# PROBLEM TO SOLVE
Which lines below mention "repository"? Pick each one out.

-=-=-=-=-

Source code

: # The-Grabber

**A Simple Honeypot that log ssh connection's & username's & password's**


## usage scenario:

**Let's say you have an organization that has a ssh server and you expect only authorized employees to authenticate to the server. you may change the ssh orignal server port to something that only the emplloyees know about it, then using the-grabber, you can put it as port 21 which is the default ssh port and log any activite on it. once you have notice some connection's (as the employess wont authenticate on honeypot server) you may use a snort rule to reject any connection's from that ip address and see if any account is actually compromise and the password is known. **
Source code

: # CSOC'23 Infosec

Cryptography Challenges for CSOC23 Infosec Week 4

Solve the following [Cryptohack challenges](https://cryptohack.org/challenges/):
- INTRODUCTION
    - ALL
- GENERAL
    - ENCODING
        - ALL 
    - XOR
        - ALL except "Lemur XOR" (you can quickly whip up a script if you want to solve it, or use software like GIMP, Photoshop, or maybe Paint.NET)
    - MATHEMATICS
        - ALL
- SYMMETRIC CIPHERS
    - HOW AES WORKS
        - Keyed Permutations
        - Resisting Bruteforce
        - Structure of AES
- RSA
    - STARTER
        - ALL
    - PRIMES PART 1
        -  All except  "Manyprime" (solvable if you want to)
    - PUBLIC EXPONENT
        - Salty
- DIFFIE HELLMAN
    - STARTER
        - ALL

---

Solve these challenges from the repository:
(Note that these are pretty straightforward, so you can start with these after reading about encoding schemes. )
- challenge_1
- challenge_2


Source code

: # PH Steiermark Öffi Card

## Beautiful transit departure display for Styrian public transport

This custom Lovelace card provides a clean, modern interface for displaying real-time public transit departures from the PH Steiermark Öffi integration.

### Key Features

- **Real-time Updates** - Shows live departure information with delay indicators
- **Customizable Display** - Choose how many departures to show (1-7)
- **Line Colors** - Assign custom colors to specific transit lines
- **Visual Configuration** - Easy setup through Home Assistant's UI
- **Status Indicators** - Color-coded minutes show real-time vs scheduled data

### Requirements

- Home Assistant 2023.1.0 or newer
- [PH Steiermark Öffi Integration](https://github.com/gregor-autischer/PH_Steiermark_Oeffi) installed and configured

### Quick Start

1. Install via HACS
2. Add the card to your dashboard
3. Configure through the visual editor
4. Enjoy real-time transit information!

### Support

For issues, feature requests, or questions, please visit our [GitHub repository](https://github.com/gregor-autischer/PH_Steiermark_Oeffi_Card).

-=-=-=-=-

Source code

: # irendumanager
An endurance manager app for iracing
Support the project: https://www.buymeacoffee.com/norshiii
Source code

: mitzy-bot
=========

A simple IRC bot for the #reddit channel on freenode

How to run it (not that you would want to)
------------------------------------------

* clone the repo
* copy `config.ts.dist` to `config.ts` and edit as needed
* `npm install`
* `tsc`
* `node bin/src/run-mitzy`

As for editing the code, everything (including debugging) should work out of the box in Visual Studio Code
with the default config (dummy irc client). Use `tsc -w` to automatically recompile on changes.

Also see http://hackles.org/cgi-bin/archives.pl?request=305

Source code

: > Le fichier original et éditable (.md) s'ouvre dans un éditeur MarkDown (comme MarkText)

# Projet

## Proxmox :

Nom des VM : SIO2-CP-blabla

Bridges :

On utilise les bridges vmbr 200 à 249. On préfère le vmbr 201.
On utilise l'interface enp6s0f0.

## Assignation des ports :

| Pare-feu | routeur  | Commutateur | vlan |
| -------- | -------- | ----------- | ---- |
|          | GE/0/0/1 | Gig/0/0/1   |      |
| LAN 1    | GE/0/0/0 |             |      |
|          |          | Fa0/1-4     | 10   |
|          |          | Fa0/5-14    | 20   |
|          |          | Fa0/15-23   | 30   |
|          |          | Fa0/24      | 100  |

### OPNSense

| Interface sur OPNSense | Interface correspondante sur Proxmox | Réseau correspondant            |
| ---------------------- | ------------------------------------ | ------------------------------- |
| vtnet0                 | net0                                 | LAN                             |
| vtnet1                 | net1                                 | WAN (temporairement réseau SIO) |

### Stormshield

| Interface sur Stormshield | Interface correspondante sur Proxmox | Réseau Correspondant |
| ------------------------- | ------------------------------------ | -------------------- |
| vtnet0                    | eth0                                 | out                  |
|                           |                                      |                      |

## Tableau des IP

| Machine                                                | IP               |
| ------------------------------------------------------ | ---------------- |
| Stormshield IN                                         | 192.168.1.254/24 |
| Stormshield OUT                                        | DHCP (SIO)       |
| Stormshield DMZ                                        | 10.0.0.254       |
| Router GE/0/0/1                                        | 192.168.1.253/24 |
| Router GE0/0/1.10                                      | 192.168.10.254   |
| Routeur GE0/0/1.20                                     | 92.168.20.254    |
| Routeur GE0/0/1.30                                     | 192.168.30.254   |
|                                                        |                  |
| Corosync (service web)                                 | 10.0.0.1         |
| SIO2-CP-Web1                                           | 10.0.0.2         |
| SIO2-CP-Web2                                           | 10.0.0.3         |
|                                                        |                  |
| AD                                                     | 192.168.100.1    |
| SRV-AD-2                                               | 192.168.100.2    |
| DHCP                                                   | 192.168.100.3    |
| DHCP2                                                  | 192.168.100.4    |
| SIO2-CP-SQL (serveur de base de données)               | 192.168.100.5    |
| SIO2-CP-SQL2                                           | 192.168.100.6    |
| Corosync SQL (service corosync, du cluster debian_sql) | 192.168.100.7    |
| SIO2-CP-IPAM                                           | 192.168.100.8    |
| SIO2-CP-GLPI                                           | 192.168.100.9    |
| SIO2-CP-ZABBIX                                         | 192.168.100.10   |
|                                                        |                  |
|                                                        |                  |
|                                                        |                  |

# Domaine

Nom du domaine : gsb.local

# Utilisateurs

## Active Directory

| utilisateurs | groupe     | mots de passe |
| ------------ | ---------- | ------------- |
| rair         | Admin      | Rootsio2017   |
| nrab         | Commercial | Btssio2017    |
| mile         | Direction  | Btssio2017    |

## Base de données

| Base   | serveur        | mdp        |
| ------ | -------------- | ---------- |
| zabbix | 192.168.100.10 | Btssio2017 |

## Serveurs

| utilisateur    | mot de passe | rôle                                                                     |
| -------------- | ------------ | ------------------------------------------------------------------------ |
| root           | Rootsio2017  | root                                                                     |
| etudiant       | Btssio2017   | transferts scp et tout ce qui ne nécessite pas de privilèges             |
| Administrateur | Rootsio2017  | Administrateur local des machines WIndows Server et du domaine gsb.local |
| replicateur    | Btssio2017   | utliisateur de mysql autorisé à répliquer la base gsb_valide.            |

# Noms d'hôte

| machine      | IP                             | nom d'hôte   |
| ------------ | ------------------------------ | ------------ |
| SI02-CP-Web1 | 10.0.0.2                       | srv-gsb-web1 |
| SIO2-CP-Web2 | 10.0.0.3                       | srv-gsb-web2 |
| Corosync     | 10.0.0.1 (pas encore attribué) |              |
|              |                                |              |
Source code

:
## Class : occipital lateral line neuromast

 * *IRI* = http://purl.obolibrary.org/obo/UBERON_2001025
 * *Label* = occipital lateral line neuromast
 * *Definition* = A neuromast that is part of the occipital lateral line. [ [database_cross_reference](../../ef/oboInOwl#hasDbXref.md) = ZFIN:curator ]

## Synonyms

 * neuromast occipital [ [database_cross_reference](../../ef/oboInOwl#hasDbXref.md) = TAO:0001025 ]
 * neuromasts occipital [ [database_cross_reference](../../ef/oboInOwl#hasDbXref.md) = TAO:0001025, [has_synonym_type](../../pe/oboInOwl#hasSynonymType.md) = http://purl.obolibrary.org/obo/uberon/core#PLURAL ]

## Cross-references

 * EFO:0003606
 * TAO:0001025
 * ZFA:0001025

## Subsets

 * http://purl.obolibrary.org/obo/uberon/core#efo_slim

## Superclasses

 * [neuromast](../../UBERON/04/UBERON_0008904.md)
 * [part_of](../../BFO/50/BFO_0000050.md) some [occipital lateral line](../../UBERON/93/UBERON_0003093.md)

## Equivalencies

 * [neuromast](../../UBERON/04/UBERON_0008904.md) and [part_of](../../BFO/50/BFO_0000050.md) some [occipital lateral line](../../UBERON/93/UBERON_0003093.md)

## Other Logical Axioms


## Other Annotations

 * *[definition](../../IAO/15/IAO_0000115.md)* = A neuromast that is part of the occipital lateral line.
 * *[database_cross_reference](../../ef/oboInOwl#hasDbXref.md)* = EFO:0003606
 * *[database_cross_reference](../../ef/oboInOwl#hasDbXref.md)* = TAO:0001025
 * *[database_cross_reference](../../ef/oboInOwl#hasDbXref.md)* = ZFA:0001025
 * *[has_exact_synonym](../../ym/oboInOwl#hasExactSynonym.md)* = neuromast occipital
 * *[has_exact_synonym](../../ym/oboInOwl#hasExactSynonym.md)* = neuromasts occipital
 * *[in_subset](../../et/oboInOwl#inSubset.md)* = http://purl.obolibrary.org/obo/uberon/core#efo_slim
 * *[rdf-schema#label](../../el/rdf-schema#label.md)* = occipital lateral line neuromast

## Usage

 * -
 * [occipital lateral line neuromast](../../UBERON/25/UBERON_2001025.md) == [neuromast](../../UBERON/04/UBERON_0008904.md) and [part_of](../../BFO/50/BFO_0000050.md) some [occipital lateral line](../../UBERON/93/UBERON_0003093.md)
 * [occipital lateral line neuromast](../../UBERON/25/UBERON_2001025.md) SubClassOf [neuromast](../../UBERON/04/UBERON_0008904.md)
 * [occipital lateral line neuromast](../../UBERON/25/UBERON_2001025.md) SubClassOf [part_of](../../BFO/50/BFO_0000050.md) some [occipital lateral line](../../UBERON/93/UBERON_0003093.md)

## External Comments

-=-=-=-=-

# TASK ANSWER
Solve these challenges from the repository:
For issues, feature requests, or questions, please visit our [GitHub repository](https://github.com/gregor-autischer/PH_Steiermark_Oeffi_Card).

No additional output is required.